▶ _ASSIGNED TASK_: Up to and including the line bearing "1. Plot the", output every line of the entries exactly as written, starting from the first; pictures stay out.

(Collected data entries)
────────────────────
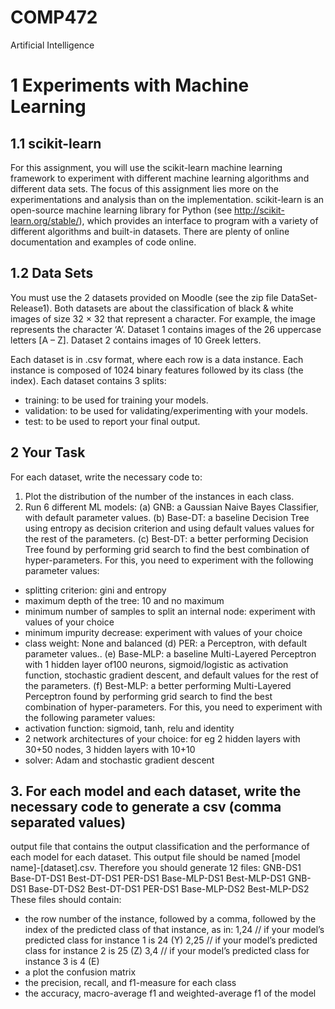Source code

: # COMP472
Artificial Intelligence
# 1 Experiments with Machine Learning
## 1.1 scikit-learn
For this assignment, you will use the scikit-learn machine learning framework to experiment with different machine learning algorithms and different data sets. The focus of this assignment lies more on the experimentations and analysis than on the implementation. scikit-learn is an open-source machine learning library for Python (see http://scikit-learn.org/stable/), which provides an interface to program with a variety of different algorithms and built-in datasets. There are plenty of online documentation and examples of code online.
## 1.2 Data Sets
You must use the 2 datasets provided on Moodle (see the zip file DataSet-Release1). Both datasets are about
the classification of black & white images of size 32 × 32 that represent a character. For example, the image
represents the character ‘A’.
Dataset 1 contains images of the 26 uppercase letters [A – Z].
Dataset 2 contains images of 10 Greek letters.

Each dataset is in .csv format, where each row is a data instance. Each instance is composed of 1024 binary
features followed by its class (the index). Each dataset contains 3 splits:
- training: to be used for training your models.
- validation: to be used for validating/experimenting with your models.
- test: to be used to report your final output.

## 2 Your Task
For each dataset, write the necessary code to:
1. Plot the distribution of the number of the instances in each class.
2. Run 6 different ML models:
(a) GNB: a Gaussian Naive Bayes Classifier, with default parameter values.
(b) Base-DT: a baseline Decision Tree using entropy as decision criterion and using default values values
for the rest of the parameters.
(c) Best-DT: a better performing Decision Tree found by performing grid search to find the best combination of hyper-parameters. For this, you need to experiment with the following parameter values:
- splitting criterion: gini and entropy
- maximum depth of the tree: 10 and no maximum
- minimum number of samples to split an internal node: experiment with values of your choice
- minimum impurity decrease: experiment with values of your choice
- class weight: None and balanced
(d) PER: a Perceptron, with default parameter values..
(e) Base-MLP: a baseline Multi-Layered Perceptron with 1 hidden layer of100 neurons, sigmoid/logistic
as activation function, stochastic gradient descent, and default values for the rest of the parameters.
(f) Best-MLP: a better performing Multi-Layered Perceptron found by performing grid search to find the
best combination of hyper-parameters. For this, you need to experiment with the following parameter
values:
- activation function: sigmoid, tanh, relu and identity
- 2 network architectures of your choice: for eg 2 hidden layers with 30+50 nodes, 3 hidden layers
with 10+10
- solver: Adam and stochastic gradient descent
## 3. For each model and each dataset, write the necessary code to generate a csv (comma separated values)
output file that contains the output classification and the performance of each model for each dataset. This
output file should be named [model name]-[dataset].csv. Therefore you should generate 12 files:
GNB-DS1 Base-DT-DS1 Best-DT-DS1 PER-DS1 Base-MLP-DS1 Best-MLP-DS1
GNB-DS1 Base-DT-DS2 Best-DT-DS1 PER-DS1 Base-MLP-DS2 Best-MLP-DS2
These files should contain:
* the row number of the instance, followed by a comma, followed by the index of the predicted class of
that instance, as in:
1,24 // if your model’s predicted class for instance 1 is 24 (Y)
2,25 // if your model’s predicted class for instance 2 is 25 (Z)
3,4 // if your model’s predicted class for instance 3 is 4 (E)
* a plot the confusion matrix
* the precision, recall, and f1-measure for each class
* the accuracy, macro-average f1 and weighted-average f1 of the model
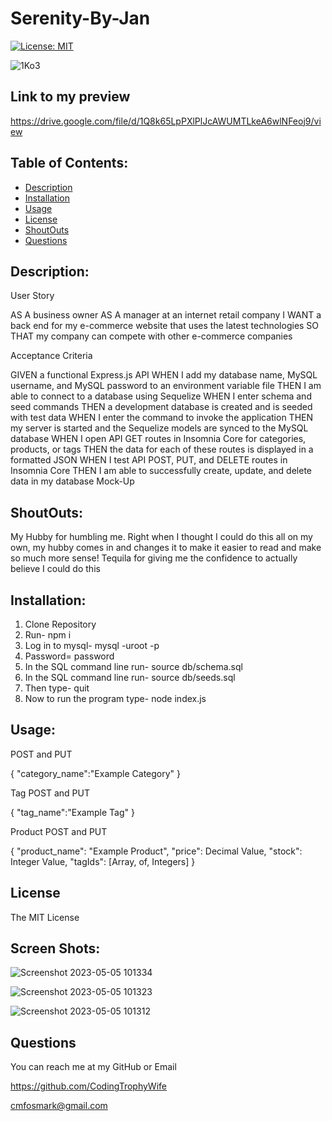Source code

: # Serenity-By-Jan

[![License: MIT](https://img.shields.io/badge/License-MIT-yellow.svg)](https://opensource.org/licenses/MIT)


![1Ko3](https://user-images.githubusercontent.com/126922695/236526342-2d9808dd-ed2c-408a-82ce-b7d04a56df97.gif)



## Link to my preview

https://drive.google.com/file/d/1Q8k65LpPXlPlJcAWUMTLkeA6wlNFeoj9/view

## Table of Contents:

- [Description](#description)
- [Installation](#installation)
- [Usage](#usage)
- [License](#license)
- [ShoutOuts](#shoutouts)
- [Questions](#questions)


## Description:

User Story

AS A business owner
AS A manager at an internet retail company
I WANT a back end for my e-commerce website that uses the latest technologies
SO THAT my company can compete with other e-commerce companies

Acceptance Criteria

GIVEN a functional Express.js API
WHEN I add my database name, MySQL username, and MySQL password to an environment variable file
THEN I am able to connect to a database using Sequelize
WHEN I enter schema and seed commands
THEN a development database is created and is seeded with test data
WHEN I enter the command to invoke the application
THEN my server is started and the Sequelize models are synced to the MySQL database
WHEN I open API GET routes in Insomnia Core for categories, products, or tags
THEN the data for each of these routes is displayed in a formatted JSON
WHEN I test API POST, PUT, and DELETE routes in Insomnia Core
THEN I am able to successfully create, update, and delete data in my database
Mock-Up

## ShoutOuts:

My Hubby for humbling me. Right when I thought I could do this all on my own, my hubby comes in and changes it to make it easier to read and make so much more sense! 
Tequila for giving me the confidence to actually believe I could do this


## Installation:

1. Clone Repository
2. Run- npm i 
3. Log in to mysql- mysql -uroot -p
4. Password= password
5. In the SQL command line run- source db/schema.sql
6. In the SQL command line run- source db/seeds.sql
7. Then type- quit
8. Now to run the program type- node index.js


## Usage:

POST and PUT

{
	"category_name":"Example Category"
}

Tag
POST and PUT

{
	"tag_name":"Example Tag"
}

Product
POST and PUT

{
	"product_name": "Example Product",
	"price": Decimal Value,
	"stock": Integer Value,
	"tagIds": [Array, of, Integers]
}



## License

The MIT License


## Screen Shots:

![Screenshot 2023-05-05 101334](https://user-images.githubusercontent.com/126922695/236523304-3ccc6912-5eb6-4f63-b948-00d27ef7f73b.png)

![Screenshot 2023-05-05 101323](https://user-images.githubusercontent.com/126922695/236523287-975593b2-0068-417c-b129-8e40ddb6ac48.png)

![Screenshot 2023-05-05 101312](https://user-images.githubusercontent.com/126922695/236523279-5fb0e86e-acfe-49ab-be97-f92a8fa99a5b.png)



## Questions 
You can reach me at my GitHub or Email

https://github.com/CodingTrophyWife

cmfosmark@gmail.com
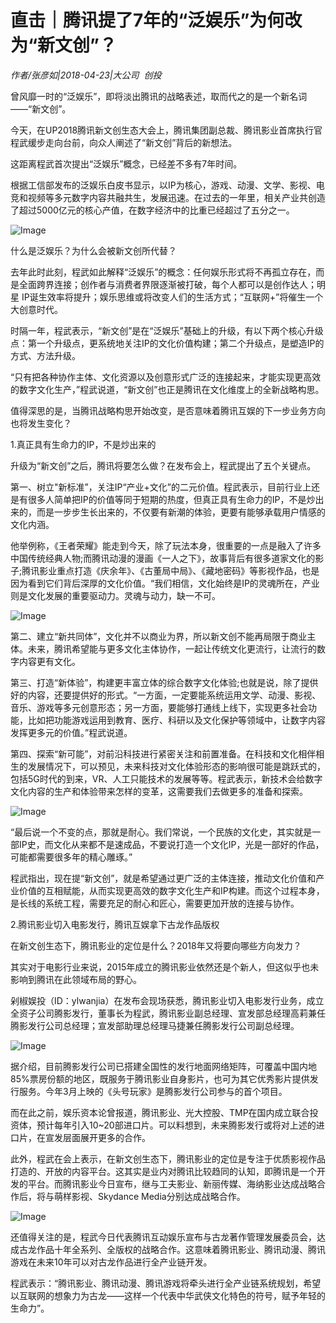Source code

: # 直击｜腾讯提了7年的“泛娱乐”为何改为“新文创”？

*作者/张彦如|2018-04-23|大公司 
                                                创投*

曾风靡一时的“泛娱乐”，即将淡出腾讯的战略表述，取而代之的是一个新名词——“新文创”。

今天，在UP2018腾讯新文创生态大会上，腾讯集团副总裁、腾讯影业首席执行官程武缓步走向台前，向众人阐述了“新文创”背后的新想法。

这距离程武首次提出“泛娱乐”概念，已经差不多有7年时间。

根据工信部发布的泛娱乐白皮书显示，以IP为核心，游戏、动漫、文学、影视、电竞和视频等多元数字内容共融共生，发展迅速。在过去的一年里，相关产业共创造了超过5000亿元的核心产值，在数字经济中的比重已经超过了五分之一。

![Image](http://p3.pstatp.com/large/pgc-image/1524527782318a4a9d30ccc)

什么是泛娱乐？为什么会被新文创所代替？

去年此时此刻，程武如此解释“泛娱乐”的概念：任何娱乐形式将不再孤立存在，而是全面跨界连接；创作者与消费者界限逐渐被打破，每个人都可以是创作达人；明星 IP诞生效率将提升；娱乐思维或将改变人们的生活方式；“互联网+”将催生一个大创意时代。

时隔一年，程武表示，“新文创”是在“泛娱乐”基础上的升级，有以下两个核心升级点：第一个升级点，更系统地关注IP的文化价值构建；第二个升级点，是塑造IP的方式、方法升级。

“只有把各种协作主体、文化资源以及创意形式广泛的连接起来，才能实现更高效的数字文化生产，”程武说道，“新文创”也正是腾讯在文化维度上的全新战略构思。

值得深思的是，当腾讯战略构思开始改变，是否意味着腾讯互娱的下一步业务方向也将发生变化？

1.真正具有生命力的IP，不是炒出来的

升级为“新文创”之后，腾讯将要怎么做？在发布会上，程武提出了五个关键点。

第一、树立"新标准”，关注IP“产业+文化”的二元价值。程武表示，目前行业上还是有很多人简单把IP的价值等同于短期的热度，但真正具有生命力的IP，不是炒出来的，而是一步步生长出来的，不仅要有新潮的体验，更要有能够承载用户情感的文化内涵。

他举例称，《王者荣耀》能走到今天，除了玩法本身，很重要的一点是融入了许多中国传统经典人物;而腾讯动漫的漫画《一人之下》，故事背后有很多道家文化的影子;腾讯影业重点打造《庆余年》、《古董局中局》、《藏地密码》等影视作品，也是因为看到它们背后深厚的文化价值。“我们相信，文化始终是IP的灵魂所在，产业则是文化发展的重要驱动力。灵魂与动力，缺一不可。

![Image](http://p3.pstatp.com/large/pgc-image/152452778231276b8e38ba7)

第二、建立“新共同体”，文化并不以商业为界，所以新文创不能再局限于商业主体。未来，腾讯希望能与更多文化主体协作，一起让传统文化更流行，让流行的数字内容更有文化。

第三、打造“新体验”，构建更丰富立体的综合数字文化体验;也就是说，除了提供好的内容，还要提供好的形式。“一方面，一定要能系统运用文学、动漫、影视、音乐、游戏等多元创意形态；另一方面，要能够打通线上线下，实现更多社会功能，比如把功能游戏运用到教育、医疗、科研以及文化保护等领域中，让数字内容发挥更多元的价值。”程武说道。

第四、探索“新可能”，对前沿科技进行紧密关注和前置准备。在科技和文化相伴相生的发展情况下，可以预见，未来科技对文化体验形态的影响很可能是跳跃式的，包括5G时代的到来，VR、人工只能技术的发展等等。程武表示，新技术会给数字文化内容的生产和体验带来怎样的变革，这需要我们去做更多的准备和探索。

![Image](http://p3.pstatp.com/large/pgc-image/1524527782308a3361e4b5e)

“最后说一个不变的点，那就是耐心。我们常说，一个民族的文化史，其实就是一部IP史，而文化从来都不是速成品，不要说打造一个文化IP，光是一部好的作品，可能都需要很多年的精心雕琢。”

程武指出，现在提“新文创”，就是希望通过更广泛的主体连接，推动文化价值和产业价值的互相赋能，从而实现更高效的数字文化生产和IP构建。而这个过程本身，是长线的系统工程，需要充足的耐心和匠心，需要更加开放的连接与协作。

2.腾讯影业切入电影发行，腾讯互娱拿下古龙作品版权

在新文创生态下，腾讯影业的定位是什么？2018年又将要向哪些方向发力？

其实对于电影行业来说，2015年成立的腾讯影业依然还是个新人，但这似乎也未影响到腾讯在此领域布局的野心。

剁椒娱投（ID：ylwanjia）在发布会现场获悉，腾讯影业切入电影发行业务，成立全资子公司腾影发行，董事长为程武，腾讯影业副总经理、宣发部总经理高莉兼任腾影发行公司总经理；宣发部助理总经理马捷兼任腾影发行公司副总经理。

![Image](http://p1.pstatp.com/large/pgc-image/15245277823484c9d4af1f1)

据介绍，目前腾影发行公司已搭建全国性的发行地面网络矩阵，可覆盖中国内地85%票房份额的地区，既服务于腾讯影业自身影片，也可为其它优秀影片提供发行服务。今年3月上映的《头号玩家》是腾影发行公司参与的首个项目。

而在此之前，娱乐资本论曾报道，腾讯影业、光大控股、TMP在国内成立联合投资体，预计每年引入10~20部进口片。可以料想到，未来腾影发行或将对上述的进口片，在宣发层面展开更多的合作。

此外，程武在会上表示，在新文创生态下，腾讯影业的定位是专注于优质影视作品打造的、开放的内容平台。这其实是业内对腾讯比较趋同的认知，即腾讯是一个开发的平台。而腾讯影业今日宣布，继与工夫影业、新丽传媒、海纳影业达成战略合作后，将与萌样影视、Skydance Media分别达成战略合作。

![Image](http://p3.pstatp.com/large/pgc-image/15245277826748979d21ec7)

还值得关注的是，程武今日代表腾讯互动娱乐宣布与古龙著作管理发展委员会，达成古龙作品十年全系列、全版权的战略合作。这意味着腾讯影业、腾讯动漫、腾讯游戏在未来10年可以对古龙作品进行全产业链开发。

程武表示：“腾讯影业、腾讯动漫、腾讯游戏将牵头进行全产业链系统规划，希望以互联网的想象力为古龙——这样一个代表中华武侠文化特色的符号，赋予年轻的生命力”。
────────────────────
▶ _SOLUTION BELOW_:
Source code

: # COMP472
Artificial Intelligence
# 1 Experiments with Machine Learning
## 1.1 scikit-learn
For this assignment, you will use the scikit-learn machine learning framework to experiment with different machine learning algorithms and different data sets. The focus of this assignment lies more on the experimentations and analysis than on the implementation. scikit-learn is an open-source machine learning library for Python (see http://scikit-learn.org/stable/), which provides an interface to program with a variety of different algorithms and built-in datasets. There are plenty of online documentation and examples of code online.
## 1.2 Data Sets
You must use the 2 datasets provided on Moodle (see the zip file DataSet-Release1). Both datasets are about
the classification of black & white images of size 32 × 32 that represent a character. For example, the image
represents the character ‘A’.
Dataset 1 contains images of the 26 uppercase letters [A – Z].
Dataset 2 contains images of 10 Greek letters.

Each dataset is in .csv format, where each row is a data instance. Each instance is composed of 1024 binary
features followed by its class (the index). Each dataset contains 3 splits:
- training: to be used for training your models.
- validation: to be used for validating/experimenting with your models.
- test: to be used to report your final output.

## 2 Your Task
For each dataset, write the necessary code to:
1. Plot the distribution of the number of the instances in each class.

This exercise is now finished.